Colorado trustee’s duty

is to read the trust itself.  The trust document is more important than any case law in describing what a trustee may do, or must do. A trustee is probably not liable if the trustee acts as directed or allowed under the terms of the trust.  If the trust is not specific about the trustee’s duties, or if it is unclear, the following general rules likely apply.

A trustee has the duty to act solely in the best interests of the beneficiaries and cannot engage in transactions that involve a conflict of interest.  This is commonly known as the duty of loyalty. A conflict arises when the trustee takes an action that is in the trustee’s personal interest and to the detriment of the beneficiaries. The trustee cannot profit from a transaction at the expense of a beneficiary.  The duty of loyalty cannot be completely eliminated by the terms of a trust because it is critical to the very existence of a fiduciary relationship. Regardless of the trust language, the trustee still has a duty to act in the interest of the beneficiaries and to act prudently. A trustee will violate the duty of loyalty if the trustee acts in bad faith or unfairly. If the trustee breaches a duty of loyalty, the beneficiaries may require the trustee to return any profits he or she made to the trust.  It does not matter if the trust also made a profit.  The beneficiaries might also sue for damages for losses caused to the trust by the breach of duty.

A trustee is under a duty to treat the beneficiaries impartially.  Personal prejudice cannot be allowed to affect the duty to deal fairly with all beneficiaries.  However, a trust might include language allowing the trustee to favor certain beneficiaries over others. It is not uncommon for a trust to provide that a child with a disability or special need receive all the trust assets, if the child needs them. It is perfectly legal for a trust to exclude someone who seems like he or she should be natural beneficiary, provided the person creating the trust was competent, and not subject to undue influence.

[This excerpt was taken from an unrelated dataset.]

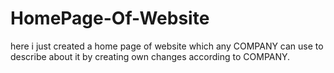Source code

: # HomePage-Of-Website
here i just created a home page of website which any COMPANY can use to describe about it by creating own changes according to COMPANY.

A trustee has the duty to keep accurate records of the administration of the trust. Colorado law imposes several mandatory duties on trustees to produce information to beneficiaries, including an accounting. Accordingly, a trustee should keep accurate and detailed records.

What often happens if a trustee breaches a duty is the trustee is sued.  The person bringing the lawsuit might ask for damages, removal of the trustee, accounting, surcharge (making the trustee repay the trust) or reformation (rewriting the trust to carry out the clear intention of the person who created it.)